Free Read Novels Online Home

Angel: An SOBs Novel by Irish Winters (2)

Chapter One

That damned dog.

“Gallo! Gallo! Come here, boy!” Chance bellowed into the midnight swirl of wind-driven ice and snow, sleet and hail. Before I wring your stubborn neck!

Of all the times for his mother’s ‘I-know-better-than-you’ gift-from-the-grave to take off for a late night run.
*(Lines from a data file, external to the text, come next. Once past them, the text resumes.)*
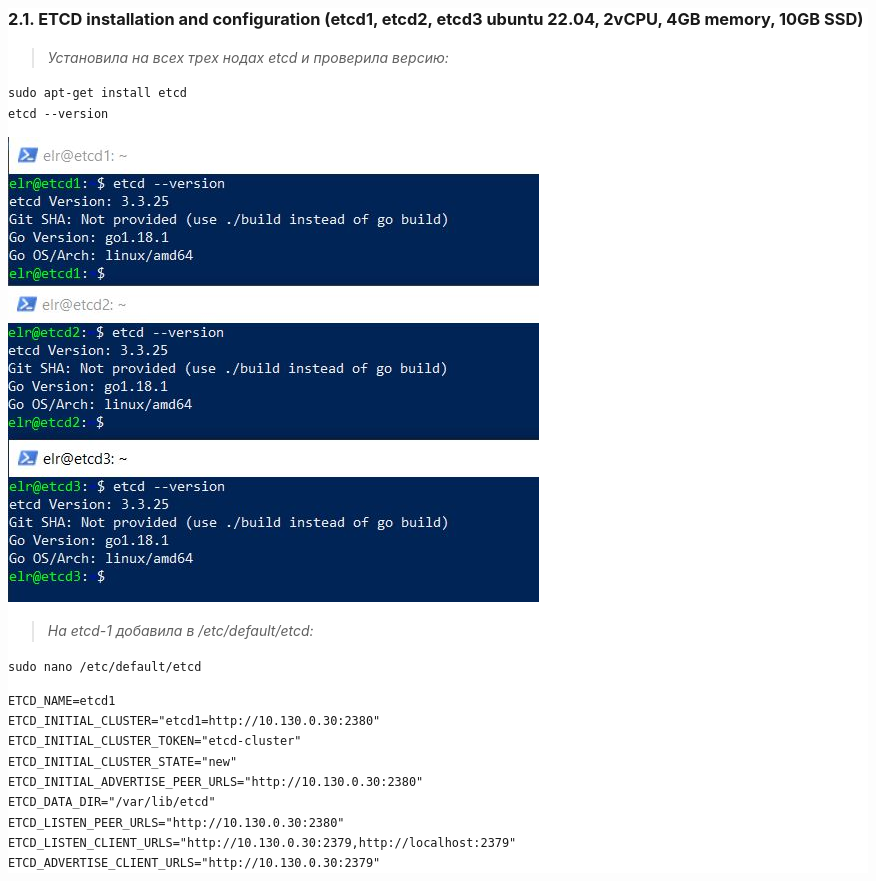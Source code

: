 ### 2.1. ETCD installation and configuration (etcd1, etcd2, etcd3 ubuntu 22.04, 2vCPU, 4GB memory, 10GB SSD)

> _Установила на всех трех нодах etcd и проверила версию:_

```
sudo apt-get install etcd
etcd --version

```
![etcd version](/images/p_35.JPG)

> _На etcd-1 добавила в /etc/default/etcd:_

```
sudo nano /etc/default/etcd

```

```
ETCD_NAME=etcd1
ETCD_INITIAL_CLUSTER="etcd1=http://10.130.0.30:2380"
ETCD_INITIAL_CLUSTER_TOKEN="etcd-cluster"
ETCD_INITIAL_CLUSTER_STATE="new"
ETCD_INITIAL_ADVERTISE_PEER_URLS="http://10.130.0.30:2380"
ETCD_DATA_DIR="/var/lib/etcd"
ETCD_LISTEN_PEER_URLS="http://10.130.0.30:2380"
ETCD_LISTEN_CLIENT_URLS="http://10.130.0.30:2379,http://localhost:2379"
ETCD_ADVERTISE_CLIENT_URLS="http://10.130.0.30:2379"

```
Gallo had better plan on sleeping on the porch tonight because Chance’d had enough of the German Shepherd’s air-headed disobedience. Maybe a night spent outdoors in the cold would do the pampered beast good. Might make him think twice before he pulled this stunt again.

“Oh, hell,” Chance cursed. He couldn’t leave the dog outside, not with the first winter storm of the season busting through Northern Montana like a beast on steroids. Gallo wasn’t a year old yet, and he hadn’t a lick of sense. He’d probably freeze to death and—what would Mom say then, huh? Chance didn’t need to be haunted by more ghosts than he already was.

“What were you thinking, Mom? A German Shepherd? You should’ve bought a poodle instead of a big-footed, air-headed moose that likes to run.”

The reading of his famous author/mother’s will five months earlier had left Chance a reluctant multi-millionaire as well as the owner of Gallo. He’d wanted neither. Wealth was an unfamiliar burden he had yet to acknowledge. Admitting it meant she was gone, and he plain wasn’t ready to face that truth.

But damn. The number of digits currently preceding the decimal point in his new bank balance he could ignore until he got around to it. The dog was something else again. He cast a final threat out into the stiffening wind. “This is the last time I hunt your sorry ass down, you mangy mutt!”

Then, because there was no choice, he slammed his cabin door and prepared to go into the cold, cruel world to rescue a four-legged kid. Again.

“This is the second time today. You’re going on a chain from now on,” Chance grumbled as he shoved his feet into an old pair of combat boots, then jerked his Gortex jacket, a midnight requisition from Uncle Sam, off the hook by his door. “A damned short chain.”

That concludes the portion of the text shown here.